Entries taken from a collection:
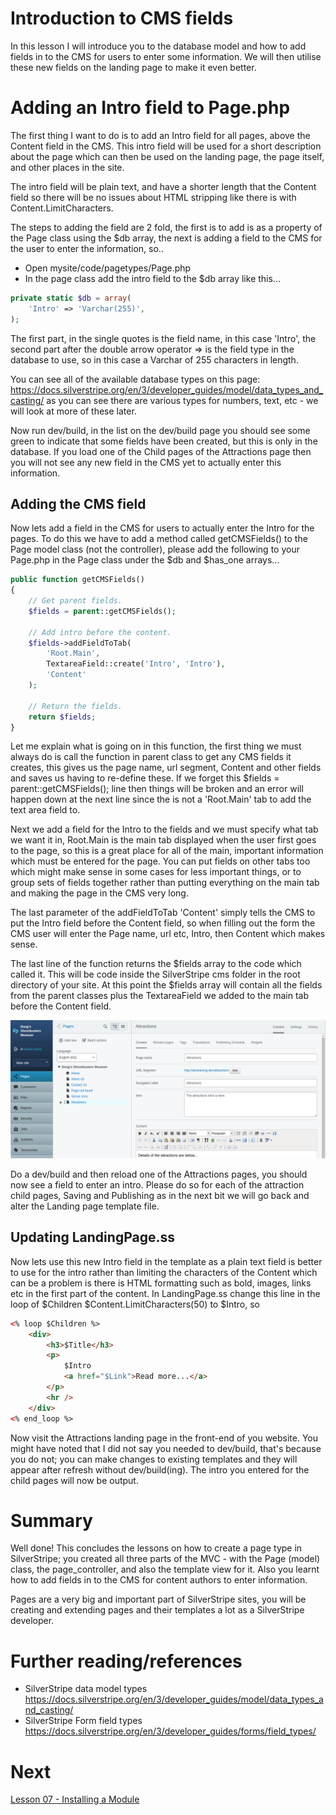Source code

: # Introduction to CMS fields

In this lesson I will introduce you to the database model and how to add fields in to the CMS for users to enter some information. We will then utilise these new fields on the landing page to make it even better.

# Adding an Intro field to Page.php

The first thing I want to do is to add an Intro field for all pages, above the Content field in the CMS. This intro field will be used for a short description about the page which can then be used on the landing page, the page itself, and other places in the site.

The intro field will be plain text, and have a shorter length that the Content field so there will be no issues about HTML stripping like there is with Content.LimitCharacters.

The steps to adding the field are 2 fold, the first is to add is as a property of the Page class using the $db array, the next is adding a field to the CMS for the user to enter the information, so..

* Open mysite/code/pagetypes/Page.php
* In the page class add the intro field to the $db array like this...

```php
private static $db = array(
    'Intro' => 'Varchar(255)',
);
```

The first part, in the single quotes is the field name, in this case 'Intro', the second part after the double arrow operator => is the field type in the database to use, so in this case a Varchar of 255 characters in length.

You can see all of the available database types on this page: https://docs.silverstripe.org/en/3/developer_guides/model/data_types_and_casting/ as you can see there are various types for numbers, text, etc - we will look at more of these later.

Now run dev/build, in the list on the dev/build page you should see some green to indicate that some fields have been created, but this is only in the database. If you load one of the Child pages of the Attractions page then you will not see any new field in the CMS yet to actually enter this information.

## Adding the CMS field

Now lets add a field in the CMS for users to actually enter the Intro for the pages. To do this we have to add a method called getCMSFields() to the Page model class (not the controller), please add the following to your Page.php in the Page class under the $db and $has_one arrays...

```php
public function getCMSFields()
{
    // Get parent fields.
    $fields = parent::getCMSFields();

    // Add intro before the content.
    $fields->addFieldToTab(
        'Root.Main',
        TextareaField::create('Intro', 'Intro'),
        'Content'
    );

    // Return the fields.
    return $fields;
}
```

Let me explain what is going on in this function, the first thing we must always do is call the function in parent class to get any CMS fields it creates, this gives us the page name, url segment, Content and other fields and saves us having to re-define these. If we forget this $fields = parent::getCMSFields(); line then things will be broken and an error will happen down at the next line since the is not a 'Root.Main' tab to add the text area field to.

Next we add a field for the Intro to the fields and we must specify what tab we want it in, Root.Main is the main tab displayed when the user first goes to the page, so this is a great place for all of the main, important information which must be entered for the page. You can put fields on other tabs too which might make sense in some cases for less important things, or to group sets of fields together rather than putting everything on the main tab and making the page in the CMS very long.

The last parameter of the addFieldToTab 'Content' simply tells the CMS to put the Intro field before the Content field, so when filling out the form the CMS user will enter the Page name, url etc, Intro, then Content which makes sense.

The last line of the function returns the $fields array to the code which called it. This will be code inside the SilverStripe cms folder in the root directory of your site. At this point the $fields array will contain all the fields from the parent classes plus the TextareaField we added to the main tab before the Content field.

![Intro field](img/06_intro-cms-field.png "Intro field")

Do a dev/build and then reload one of the Attractions pages, you should now see a field to enter an intro. Please do so for each of the attraction child pages, Saving and Publishing as in the next bit we will go back and alter the Landing page template file.

## Updating LandingPage.ss

Now lets use this new Intro field in the template as a plain text field is better to use for the intro rather than limiting the characters of the Content which can be a problem is there is HTML formatting such as bold, images, links etc in the first part of the content. In LandingPage.ss change this line in the loop of $Children $Content.LimitCharacters(50) to $Intro, so

```html
<% loop $Children %>
    <div>
        <h3>$Title</h3>
        <p>
            $Intro
            <a href="$Link">Read more...</a>
        </p>
        <hr />
    </div>
<% end_loop %>
```

Now visit the Attractions landing page in the front-end of you website. You might have noted that I did not say you needed to dev/build, that's because you do not; you can make changes to existing templates and they will appear after refresh without dev/build(ing). The intro you entered for the child pages will now be output.

# Summary

Well done! This concludes the lessons on how to create a page type in SilverStripe; you created all three parts of the MVC - with the Page (model) class, the page_controller, and also the template view for it. Also you learnt how to add fields in to the CMS for content authors to enter information.

Pages are a very big and important part of SilverStripe sites, you will be creating and extending pages and their templates a lot as a SilverStripe developer.

# Further reading/references

* SilverStripe data model types https://docs.silverstripe.org/en/3/developer_guides/model/data_types_and_casting/
* SilverStripe Form field types https://docs.silverstripe.org/en/3/developer_guides/forms/field_types/

# Next

[Lesson 07 - Installing a Module](07_InstallingAModule.md)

What needs to be done: Filter the records above for the string "like" and copy each matching line.

Result below:
The intro field will be plain text, and have a shorter length that the Content field so there will be no issues about HTML stripping like there is with Content.LimitCharacters.
* In the page class add the intro field to the $db array like this...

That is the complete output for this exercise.